As a general rule, most of these things other than the default are accessed via two interfaces: Either a section attribute in an executable section descriptor -- meaning it's handled by the kernel -- or via a special user mode interface for allocating large pages. The user mode interface may or may not be hidden in the malloc internals, in order to prevent direct use by a program. In addition, there are potentially device specific controls (in UNIX systems, these would be ioctl's) to map large pages into a user space process; as an example, the frame buffer memory in a Wayland or X Server, and so on.
Practically speaking, one of the most useful things you can do with large pages in a Linux, BSD, or UNIX running on an Intel system is to put the kernel itself into large pages; location won't matter, without a kernel code injection exploit. It's useful because Intel processors maintain separate TLBs (Translation Look-aside Buffers) for large and small pages, and this means that user space processes, and kernel interrupts, traps, or traps from user space to kernel space (e.g. system calls) won't be ejecting each other's pages from the look-aside. Depending on how frequently you end up running in the kernel vs. user space, this can result in an up to about 36% performance improvement.
One of the problems with this is that there's a known bug in Intel processors where INVLPG won't invalidate the page mappings in both, so there was an early bug that tended to hit Linux systems -- but not FreeBSD system -- where the INVLPG instruction kicked a page out of one TLB but not both TLBs, if it was mapped in both. This was mostly an issue when you tried to convert from running in real mode to running on the PMMU, and then from there, from 4K pages to large pages. The work around is to INVLPG twice, or to reload CR3, which flushes all the TLBs (making it the "big hammer").
Anyway, that was a digression, and in the scenario I discussed using statistical protection, you'd use the compiler and linker to make sections per function or function group, and then the linker would put linkage vtables in each of these groups when creating the executable, and then the exec function in the kernel would interpret these as allocation units, and put the sections in as few contiguous pages as possible, and then randomly locate them some place in the process address space. Which on an Intel/PPC architecture would locate them in a 64 bit virtual space, out of a 52 or 53 bit physical addressable space.

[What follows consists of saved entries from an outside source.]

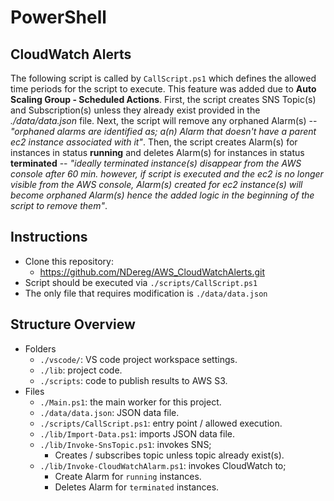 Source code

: # PowerShell 
## CloudWatch Alerts
The following script is called by `CallScript.ps1` which defines the allowed time periods for the script to execute. This feature was added due to **Auto Scaling Group - Scheduled Actions**. First, the script creates SNS Topic(s) and Subscription(s) unless they already exist provided in the *./data/data.json* file. Next, the script will remove any orphaned Alarm(s) -- *"orphaned alarms are identified as; a(n) Alarm that doesn't have a parent ec2 instance associated with it"*. Then, the script creates Alarm(s) for instances in status **running** and deletes Alarm(s) for instances in status **terminated** -- *"ideally terminated instance(s) disappear from the AWS console after 60 min. however, if script is executed and the ec2 is no longer visible from the AWS console, Alarm(s) created for ec2 instance(s) will become orphaned Alarm(s) hence the added logic in the beginning of the script to remove them"*.

## Instructions
- Clone this repository:
  - https://github.com/NDereg/AWS_CloudWatchAlerts.git
- Script should be executed via `./scripts/CallScript.ps1`
- The only file that requires modification is `./data/data.json`

## Structure Overview
- Folders
  - `./vscode/`: VS code project workspace settings.
  - `./lib`: project code.
  - `./scripts`: code to publish results to AWS S3.
- Files
  - `./Main.ps1`: the main worker for this project.
  - `./data/data.json`: JSON data file.
  - `./scripts/CallScript.ps1`: entry point / allowed execution.
  - `./lib/Import-Data.ps1`: imports JSON data file.
  - `./lib/Invoke-SnsTopic.ps1`: invokes SNS;
    - Creates / subscribes topic unless topic already exist(s).
  - `./lib/Invoke-CloudWatchAlarm.ps1`: invokes CloudWatch to;
    - Create Alarm for `running` instances.
    - Deletes Alarm for `terminated` instances.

When the loader resolved the linkages for shared libraries through the fault/fixup mechanism, it'd do it by library:section, rather than by library alone, using the per-section vtables.

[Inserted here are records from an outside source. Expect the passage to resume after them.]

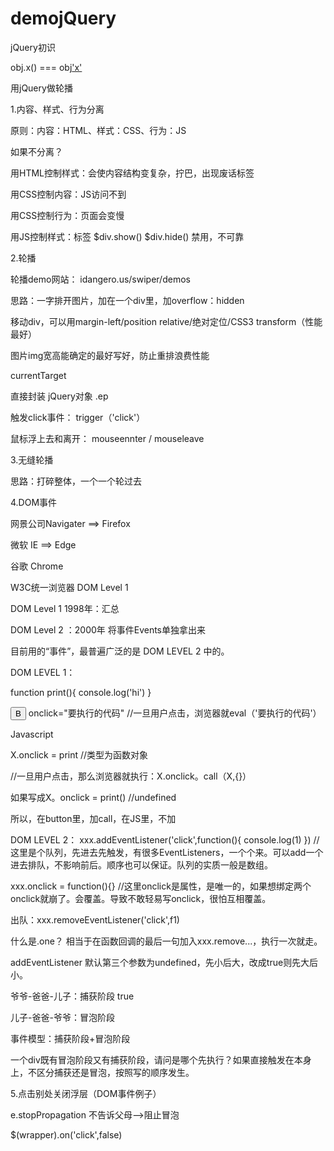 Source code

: # demojQuery
jQuery初识

obj.x() ===
obj['x']()

用jQuery做轮播

1.内容、样式、行为分离

原则：内容：HTML、样式：CSS、行为：JS

如果不分离？

用HTML控制样式：会使内容结构变复杂，拧巴，出现废话标签

用CSS控制内容：JS访问不到

用CSS控制行为：页面会变慢

用JS控制样式：标签 $div.show() $div.hide() 禁用，不可靠

2.轮播

轮播demo网站： idangero.us/swiper/demos

思路：一字排开图片，加在一个div里，加overflow：hidden

移动div，可以用margin-left/position relative/绝对定位/CSS3 transform（性能最好）

图片img宽高能确定的最好写好，防止重排浪费性能

currentTarget

直接封装 jQuery对象 .ep

触发click事件： trigger（'click'）

鼠标浮上去和离开： mouseennter / mouseleave

3.无缝轮播

思路：打碎整体，一个一个轮过去

4.DOM事件

网景公司Navigater ==> Firefox

微软 IE ==> Edge

谷歌 Chrome

W3C统一浏览器 DOM Level 1

DOM Level 1 1998年：汇总

DOM Level 2 ：2000年 将事件Events单独拿出来

目前用的“事件”，最普遍广泛的是 DOM LEVEL 2 中的。

DOM LEVEL 1：

function print(){
    console.log('hi')
}

<button onclick="print()">B</button>
onclick="要执行的代码"
//一旦用户点击，浏览器就eval（'要执行的代码'）

Javascript

X.onclick = print //类型为函数对象

//一旦用户点击，那么浏览器就执行：X.onclick。call（X,{}）

如果写成X。onclick = print() //undefined

所以，在button里，加call，在JS里，不加

DOM LEVEL 2：
xxx.addEventListener('click',function(){
    console.log(1)
})
//这里是个队列，先进去先触发，有很多EventListeners，一个个来。可以add一个进去排队，不影响前后。顺序也可以保证。队列的实质一般是数组。

xxx.onclick = function(){}
//这里onclick是属性，是唯一的，如果想绑定两个onclick就崩了。会覆盖。导致不敢轻易写onclick，很怕互相覆盖。    

出队：xxx.removeEventListener('click',f1)

什么是.one？
相当于在函数回调的最后一句加入xxx.remove...，执行一次就走。

 addEventListener
 默认第三个参数为undefined，先小后大，改成true则先大后小。

 爷爷-爸爸-儿子：捕获阶段 true

 儿子-爸爸-爷爷：冒泡阶段

 事件模型：捕获阶段+冒泡阶段

 一个div既有冒泡阶段又有捕获阶段，请问是哪个先执行？如果直接触发在本身上，不区分捕获还是冒泡，按照写的顺序发生。

 5.点击别处关闭浮层（DOM事件例子）

 e.stopPropagation 不告诉父母-->阻止冒泡 

 $(wrapper).on('click',false)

2) Why is it called "container-in-a-mailbox?"
Historically speaking, there are several ways to pass things around around between components. One of these is via register reference to the address of the thing. Another is via stack reference to the address of the thing. Another is via descriptor (in VMS, this is the function descriptor; in Mach, this is a Mach Message that is defined in an IDL compiled with a tool called "mig"; in ORBs like OmiORB or Corba, or even COM/DCOM in Windows, it's via an IDL stub that's either compiled via a compiler like mig, or is generated automatically during the link stage, etc.). And then there is message passing, as is done on the data bus of things like the Northern Telecom DV1, DV2, DV3, etc., which are used in the implementation of phone switches.
When you pass messages, it's generally impossible to pass the entire message; and while the message passing could be a partial address space mapping hand-off, as in Mach, another method is to use what's called a "mailbox".

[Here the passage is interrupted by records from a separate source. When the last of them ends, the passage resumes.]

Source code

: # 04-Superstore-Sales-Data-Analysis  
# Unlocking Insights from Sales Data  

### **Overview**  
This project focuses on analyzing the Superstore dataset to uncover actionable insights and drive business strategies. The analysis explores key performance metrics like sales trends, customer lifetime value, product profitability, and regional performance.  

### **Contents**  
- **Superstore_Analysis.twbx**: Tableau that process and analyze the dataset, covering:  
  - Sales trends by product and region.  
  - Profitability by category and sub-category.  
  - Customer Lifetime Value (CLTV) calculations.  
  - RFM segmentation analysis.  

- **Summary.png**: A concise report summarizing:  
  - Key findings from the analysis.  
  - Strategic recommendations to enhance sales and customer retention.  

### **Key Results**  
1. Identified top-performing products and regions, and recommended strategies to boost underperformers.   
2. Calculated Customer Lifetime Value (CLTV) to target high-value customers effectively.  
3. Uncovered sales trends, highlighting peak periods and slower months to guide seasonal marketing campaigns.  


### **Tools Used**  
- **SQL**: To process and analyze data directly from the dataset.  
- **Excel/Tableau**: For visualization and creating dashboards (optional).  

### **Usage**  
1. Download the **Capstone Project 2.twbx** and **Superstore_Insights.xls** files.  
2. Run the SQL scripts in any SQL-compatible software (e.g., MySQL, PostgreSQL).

In its simplest implementation, a mailbox is a file in which one program copies a large chunk of data, and then informs some other program that there's data waiting in the mailbox.
In one of the early implementations of a TPS (transaction processing system) implemented by AT&T Bell Labs (named "Tuxedo", if you care), mailboxes were placed in System V shared memory segments, and the notification between programs occurred via System V message queues. In something like sendmail or qmail, they're implemented as separate message and index files in what's called a "mail queue directory".
In practice, if you are using something like statistical memory protection on a system with a very large address space, and a large amount of physical RAM (or less, if you are willing to page, but you will almost certainly page, due to front-to-back linear processing of mailbox contents), you could just place the messages in anonymous memory mappings, and then "forget" them once their address has been handed off to the next component interface.
So on most modern systems, mailboxes are ideal.
The reason it's container-in-mailbox is that there is a separate logical phase for container receipt vs. validation vs. use of container contents. So you would have to put the container in the mailbox so the validation phase could safely operate on it without trusting the component handing it the data has not been compromised (and likewise, with the handoff between validation and utilization.
It's a security domain separation, rather than a protection domain separation or an address space domain separation (although address space, in the case of statistical protections -- or hypothetical future hardware or use of ring 1/2, if you can live with a granularity of "3" -- generally amounts to one of those as an implementation detail).
3) you wrote, "Most modern (predominantly research) security architectures" who is doing this research, and where can I find it?
Wow. Pretty much everyone in OS software who cares?
IBM and Microsoft are players, OpenBSD is, for some types of things. Apple is; Linux people (though I think it was a DARPA project run by IBM?) were the first to implement ASLR; I think Apple was the first to ASLR absolutely everything? And to do page level executable signature verification in the paging path? Though I think they mostly did it for DRM reasons, rather than to be helpful to users. I think compiler stack probes came from the LLVM folks?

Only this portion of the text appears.